Scenarios like these are played out in every organization: Senior managers have well-developed networks and are blind to the problems that newcomers to the organization face when they need to know who knows what. Often, they are left to rely on a list of hits from an intranet search engine of dubious merit. The problems get worse when one of the senior managers leaves. A good deal of attention is focused on the loss of the knowledge they have, which, in reality, will probably not lead to the demise of the organization. The more critical problem is that they may well have been the node linking two or more networks and, with the node gone, these networks now operate in isolation.
And yet there is more bad news. Organizations now do virtual work to such an extent that employees may work on projects and business processes with colleagues that they will never meet. Few organizations appreciate the issues around using virtual meeting applications such as NetMeeting or WebEx. They are taught the mechanics of logging on but not how to build trust and collaboration with people that they’ve never even seen. These problems were brought into sharp relief by the launch decision for the Space Shuttle Challenger (Diane Vaughan’s book, The Challenger Launch Decision, published by The University of Chicago Press in 1996, tells the story brilliantly).
Over the last few years, the growth in social networking applications such as LinkedIn has been colossal. As I write this, the friends of a missing woman in the U.K. set up a social network hub to provide a forum for any information that might help find her. Tragically, she was found dead, but an important precedent was created.
Too many organizations believe that staff directories should simply list each employee’s name, telephone number, and email address. People want to know where others are in the organization, what projects they are working on, what expertise they have, who else they might know through a professional affiliation, and a great deal more. In Europe, there are some tricky data privacy issues, but these can and should be overcome rather than being used by HR departments as an excuse for inaction. Often the problem is that the information that is held in an HR portal cannot easily be exported to an intranet application, and even when export is possible, enabling staff to revise and enhance the information seems to be beyond the capabilities of the IT department.
Another excuse is that people do not like being bothered with silly questions, so they hide their expertise. That is easily overcome. Several organizations I know have a policy that any “first contact” must be by email and the email has to set out what the enquirer has already done to try to answer the question. This gives the expert a chance to assess a whole range of parameters about the enquirer, and give a response that could range from “I’m very busy” to “call me now.”

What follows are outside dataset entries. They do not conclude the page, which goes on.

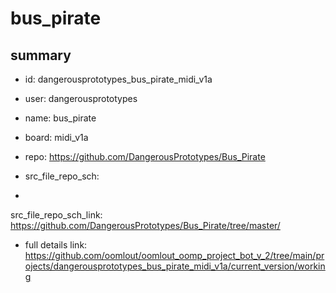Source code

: # bus_pirate
 
## summary 
* id: dangerousprototypes_bus_pirate_midi_v1a
* user: dangerousprototypes
* name: bus_pirate
* board: midi_v1a
* repo: https://github.com/DangerousPrototypes/Bus_Pirate



* src_file_repo_sch: 
*
 src_file_repo_sch_link: https://github.com/DangerousPrototypes/Bus_Pirate/tree/master/
* full details link: https://github.com/oomlout/oomlout_oomp_project_bot_v_2/tree/main/projects/dangerousprototypes_bus_pirate_midi_v1a/current_version/working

The cost to a business of not facilitating knowledge exchange is probably quite colossal. Not only does the new employee in particular not work effectively for months because he has difficulty in building a network, but he may feel that the organization is not taking him seriously and helping him build a career. So what does your company do to facilitate knowledge sharing? Are there courses in how to manage virtual teams? How do you promote your expertise and your career in the organization you work for? It’s time to strike a better balance between information and expertise.